(Extracted data entries)
[Start of section]

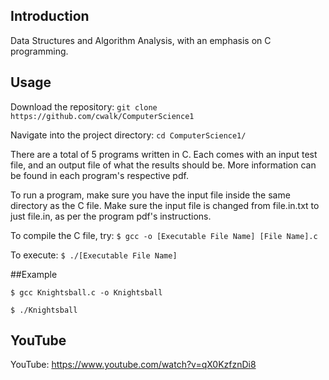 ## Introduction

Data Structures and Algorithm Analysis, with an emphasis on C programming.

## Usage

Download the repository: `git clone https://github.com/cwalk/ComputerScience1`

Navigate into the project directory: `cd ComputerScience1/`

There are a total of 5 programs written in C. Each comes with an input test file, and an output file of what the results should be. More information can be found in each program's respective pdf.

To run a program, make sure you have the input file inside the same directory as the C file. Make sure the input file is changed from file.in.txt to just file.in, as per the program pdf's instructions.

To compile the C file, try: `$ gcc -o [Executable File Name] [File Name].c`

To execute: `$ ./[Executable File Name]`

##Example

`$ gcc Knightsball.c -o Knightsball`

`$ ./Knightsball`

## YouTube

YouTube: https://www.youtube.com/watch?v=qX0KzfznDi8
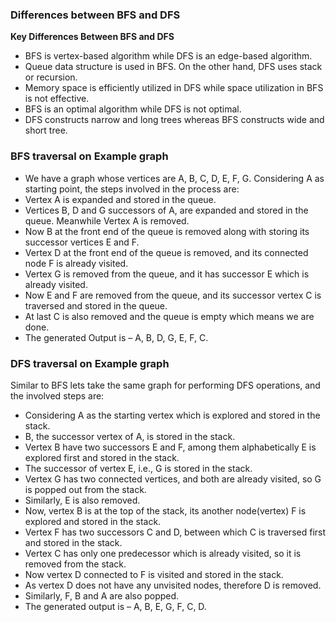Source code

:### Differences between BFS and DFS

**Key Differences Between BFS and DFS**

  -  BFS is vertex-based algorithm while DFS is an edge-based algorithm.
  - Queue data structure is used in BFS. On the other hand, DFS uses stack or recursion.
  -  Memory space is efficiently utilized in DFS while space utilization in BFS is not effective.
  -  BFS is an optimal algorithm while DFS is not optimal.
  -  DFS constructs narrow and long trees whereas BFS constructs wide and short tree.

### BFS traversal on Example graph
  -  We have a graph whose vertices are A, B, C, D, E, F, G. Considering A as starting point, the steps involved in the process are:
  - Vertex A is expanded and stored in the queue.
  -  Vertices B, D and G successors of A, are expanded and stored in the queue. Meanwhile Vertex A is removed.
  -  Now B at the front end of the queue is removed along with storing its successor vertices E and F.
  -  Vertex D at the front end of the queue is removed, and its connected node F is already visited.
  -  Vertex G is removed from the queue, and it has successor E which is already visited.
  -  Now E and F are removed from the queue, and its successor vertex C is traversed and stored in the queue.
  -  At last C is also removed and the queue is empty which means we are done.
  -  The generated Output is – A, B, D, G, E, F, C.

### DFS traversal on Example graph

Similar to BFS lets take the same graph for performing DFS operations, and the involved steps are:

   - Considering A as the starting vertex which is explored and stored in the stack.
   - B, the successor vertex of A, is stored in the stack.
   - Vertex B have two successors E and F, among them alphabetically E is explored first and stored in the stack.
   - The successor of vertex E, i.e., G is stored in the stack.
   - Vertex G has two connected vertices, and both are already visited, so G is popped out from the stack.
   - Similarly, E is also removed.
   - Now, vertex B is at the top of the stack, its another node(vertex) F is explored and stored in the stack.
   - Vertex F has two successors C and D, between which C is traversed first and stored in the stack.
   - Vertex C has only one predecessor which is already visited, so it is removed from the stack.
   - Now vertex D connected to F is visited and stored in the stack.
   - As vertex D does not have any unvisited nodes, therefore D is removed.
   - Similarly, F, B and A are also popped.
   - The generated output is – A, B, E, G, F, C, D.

[End of section]
[Start of section]

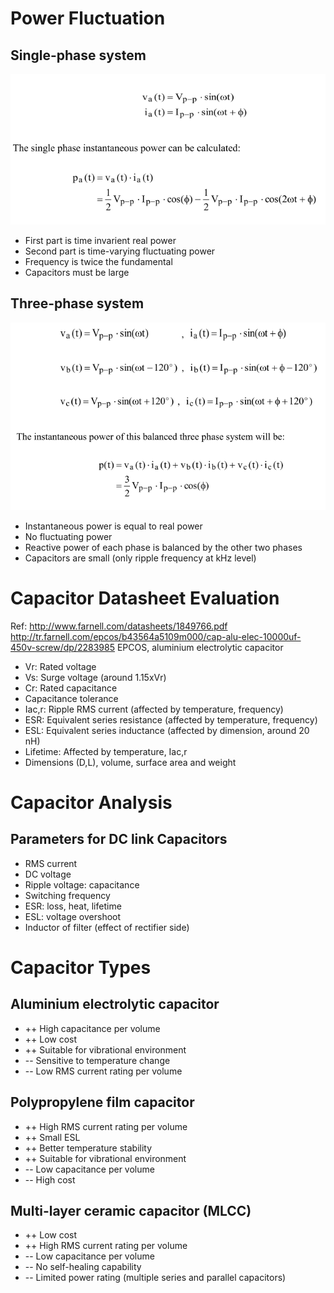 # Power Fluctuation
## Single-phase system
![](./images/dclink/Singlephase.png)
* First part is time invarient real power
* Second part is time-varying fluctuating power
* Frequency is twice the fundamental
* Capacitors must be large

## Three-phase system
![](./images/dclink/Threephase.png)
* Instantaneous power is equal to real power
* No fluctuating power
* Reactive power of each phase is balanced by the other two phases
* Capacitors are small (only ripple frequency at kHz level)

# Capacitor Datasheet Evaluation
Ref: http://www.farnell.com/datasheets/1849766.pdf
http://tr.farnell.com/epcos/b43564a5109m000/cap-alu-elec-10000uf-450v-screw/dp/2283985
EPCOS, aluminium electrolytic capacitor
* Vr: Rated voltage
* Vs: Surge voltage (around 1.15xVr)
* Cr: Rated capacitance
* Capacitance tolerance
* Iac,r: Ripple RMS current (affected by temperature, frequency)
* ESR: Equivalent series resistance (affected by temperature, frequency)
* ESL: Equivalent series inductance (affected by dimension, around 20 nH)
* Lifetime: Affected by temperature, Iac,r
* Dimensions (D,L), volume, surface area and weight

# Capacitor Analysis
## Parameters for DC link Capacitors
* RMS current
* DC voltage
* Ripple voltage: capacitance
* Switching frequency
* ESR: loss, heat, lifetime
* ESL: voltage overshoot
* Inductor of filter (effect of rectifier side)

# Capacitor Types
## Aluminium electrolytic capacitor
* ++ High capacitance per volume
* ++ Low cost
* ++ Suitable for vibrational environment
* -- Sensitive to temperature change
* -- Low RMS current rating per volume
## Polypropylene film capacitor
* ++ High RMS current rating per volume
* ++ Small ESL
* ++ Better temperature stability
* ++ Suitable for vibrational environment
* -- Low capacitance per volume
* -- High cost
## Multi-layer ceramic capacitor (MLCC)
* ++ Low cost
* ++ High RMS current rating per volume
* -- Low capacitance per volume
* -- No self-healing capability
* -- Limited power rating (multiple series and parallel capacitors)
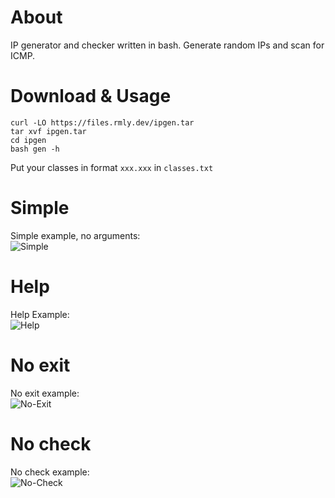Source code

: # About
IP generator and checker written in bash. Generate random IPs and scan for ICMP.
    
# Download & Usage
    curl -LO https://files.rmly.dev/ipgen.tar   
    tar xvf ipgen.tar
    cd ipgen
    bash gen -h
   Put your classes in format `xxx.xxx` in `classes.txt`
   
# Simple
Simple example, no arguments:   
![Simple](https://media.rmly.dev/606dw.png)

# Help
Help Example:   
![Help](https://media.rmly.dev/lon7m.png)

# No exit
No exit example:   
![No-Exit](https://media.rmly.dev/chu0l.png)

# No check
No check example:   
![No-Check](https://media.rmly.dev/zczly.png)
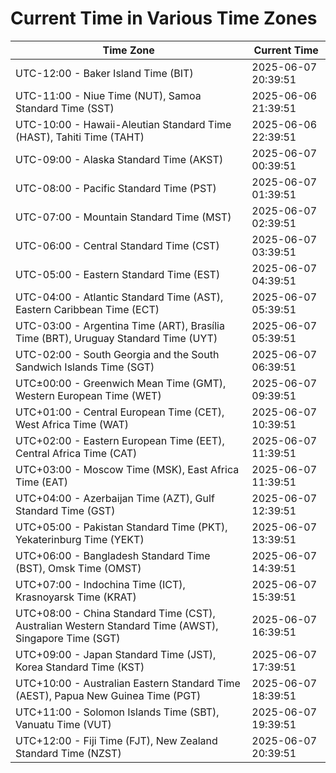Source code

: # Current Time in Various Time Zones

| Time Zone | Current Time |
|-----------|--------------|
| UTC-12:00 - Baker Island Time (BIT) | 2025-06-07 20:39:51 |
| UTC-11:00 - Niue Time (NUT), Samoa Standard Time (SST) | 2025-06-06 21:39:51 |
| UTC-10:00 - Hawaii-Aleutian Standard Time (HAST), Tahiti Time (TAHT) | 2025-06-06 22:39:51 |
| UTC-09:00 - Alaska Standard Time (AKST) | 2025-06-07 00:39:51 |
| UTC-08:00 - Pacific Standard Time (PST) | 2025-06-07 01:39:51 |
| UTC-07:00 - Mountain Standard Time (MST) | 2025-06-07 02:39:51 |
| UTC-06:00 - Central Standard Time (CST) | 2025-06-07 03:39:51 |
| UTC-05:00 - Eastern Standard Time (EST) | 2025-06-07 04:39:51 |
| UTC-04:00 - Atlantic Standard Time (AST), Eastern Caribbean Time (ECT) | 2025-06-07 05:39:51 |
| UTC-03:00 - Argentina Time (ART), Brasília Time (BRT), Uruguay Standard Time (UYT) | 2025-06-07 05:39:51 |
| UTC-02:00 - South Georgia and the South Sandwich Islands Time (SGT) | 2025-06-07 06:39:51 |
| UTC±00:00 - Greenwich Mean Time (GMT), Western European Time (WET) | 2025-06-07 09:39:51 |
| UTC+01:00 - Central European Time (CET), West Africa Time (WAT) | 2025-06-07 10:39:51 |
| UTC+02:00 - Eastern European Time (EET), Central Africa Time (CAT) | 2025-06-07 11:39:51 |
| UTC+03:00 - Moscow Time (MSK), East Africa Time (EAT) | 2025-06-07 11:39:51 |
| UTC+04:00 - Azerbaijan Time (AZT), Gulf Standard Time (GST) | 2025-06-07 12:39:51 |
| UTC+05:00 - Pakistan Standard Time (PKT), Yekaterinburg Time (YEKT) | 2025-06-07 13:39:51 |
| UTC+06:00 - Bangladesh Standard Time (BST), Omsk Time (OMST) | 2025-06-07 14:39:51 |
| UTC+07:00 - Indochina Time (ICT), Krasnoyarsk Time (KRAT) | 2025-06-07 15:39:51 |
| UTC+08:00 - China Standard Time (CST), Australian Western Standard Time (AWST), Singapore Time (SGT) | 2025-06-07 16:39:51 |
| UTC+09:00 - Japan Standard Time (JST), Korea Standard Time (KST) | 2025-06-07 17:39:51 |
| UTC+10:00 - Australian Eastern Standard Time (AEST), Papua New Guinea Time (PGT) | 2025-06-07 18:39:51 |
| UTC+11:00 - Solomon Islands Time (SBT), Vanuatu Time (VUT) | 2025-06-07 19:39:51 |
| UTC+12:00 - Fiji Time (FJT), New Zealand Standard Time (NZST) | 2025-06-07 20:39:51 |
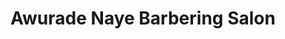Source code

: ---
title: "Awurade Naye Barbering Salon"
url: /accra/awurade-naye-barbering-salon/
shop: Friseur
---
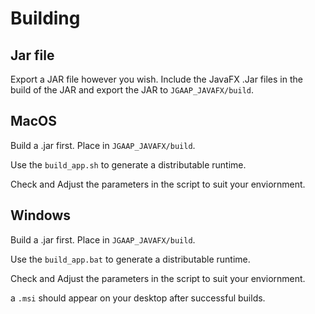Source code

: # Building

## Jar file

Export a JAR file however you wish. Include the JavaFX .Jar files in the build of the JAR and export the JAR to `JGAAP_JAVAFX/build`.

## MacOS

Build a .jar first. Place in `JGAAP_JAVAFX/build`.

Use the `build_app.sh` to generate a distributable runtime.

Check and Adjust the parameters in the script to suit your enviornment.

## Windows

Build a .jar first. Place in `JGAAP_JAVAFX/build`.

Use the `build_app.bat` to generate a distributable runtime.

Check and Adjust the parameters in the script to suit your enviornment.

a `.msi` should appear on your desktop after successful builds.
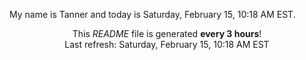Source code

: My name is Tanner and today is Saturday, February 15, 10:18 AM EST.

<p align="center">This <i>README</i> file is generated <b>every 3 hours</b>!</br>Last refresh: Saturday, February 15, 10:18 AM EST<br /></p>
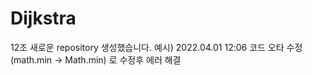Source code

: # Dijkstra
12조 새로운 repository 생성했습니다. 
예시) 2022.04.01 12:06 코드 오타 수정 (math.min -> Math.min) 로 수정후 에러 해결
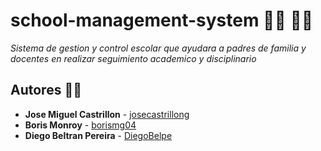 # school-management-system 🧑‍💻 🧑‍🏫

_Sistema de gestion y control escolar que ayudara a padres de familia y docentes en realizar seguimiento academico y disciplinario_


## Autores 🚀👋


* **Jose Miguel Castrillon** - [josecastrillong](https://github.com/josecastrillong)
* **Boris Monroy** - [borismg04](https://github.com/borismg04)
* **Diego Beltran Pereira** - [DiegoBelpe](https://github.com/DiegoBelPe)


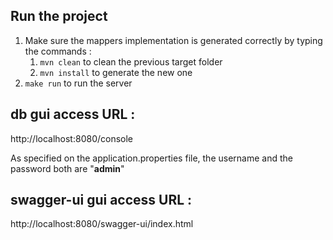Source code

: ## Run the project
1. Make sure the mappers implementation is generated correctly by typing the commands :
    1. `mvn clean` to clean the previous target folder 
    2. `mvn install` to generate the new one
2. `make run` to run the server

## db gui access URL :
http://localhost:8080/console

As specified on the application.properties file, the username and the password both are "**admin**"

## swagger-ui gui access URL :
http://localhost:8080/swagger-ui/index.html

[End of section]
[Start of section]

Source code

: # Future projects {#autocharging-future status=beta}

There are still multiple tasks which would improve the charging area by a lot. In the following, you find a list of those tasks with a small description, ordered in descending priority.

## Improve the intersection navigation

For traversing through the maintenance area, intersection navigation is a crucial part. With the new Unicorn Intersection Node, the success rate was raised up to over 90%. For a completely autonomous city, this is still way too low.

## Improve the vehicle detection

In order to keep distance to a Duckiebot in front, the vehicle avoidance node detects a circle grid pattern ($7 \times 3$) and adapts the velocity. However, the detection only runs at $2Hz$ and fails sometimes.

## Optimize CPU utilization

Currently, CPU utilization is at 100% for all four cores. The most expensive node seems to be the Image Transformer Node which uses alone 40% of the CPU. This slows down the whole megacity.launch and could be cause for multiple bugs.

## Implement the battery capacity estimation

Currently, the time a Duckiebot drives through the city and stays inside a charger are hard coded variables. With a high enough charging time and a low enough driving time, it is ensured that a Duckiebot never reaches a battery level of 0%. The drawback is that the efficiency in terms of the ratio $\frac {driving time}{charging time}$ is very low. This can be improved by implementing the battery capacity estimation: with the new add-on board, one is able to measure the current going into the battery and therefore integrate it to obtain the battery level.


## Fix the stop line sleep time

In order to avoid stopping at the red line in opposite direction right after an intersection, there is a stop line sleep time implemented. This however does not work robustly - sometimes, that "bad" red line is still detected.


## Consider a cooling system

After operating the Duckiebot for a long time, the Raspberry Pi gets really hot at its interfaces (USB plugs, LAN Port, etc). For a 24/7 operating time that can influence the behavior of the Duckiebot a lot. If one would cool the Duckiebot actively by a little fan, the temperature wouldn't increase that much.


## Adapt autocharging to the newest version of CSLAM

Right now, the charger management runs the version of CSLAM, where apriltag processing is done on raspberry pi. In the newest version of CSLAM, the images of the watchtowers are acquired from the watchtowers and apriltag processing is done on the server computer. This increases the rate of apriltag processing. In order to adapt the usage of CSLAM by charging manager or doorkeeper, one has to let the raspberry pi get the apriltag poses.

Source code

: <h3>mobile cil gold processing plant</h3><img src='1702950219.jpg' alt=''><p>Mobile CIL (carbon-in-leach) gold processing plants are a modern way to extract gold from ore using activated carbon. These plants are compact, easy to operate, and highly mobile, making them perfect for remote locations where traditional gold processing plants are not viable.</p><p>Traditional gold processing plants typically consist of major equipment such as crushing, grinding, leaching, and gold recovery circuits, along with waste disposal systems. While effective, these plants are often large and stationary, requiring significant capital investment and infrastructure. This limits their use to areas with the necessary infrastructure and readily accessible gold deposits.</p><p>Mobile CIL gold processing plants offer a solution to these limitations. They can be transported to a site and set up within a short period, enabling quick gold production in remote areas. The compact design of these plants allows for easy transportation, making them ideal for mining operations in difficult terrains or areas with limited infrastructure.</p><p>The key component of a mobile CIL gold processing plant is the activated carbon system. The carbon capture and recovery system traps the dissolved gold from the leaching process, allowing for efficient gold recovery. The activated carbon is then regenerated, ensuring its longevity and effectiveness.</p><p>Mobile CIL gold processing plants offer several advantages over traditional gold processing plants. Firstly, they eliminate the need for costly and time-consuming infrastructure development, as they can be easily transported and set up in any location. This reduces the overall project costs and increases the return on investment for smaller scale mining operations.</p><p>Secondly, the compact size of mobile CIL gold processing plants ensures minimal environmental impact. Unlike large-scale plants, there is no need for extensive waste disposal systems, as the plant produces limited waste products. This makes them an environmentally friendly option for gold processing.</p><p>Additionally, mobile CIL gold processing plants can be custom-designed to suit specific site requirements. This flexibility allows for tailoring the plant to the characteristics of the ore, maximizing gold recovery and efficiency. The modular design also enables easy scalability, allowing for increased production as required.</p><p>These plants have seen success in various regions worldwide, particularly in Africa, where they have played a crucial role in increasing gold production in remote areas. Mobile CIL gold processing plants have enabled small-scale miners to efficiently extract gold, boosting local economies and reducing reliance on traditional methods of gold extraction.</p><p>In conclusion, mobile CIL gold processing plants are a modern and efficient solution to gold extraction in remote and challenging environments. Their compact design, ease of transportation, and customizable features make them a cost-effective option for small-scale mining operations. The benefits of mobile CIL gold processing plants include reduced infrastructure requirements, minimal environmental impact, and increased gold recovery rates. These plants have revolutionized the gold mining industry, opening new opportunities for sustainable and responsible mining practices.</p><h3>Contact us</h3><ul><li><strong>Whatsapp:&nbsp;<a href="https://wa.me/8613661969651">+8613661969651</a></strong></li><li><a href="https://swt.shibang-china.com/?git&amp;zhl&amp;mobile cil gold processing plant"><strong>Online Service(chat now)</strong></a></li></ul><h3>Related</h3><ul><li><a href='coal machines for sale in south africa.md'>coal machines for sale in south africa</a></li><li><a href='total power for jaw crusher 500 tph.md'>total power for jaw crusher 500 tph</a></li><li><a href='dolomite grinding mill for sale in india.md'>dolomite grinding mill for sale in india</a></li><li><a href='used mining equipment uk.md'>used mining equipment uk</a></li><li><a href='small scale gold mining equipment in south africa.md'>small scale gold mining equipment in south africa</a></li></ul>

[End of section]

Activity
The required answer is the exact run of lines above starting at the line with "http://localhost:8080/console" and ending at the line with "http://localhost:8080/swagger-ui/index.html", with both ends present.

Exercise answer
http://localhost:8080/console

As specified on the application.properties file, the username and the password both are "**admin**"

## swagger-ui gui access URL :
http://localhost:8080/swagger-ui/index.html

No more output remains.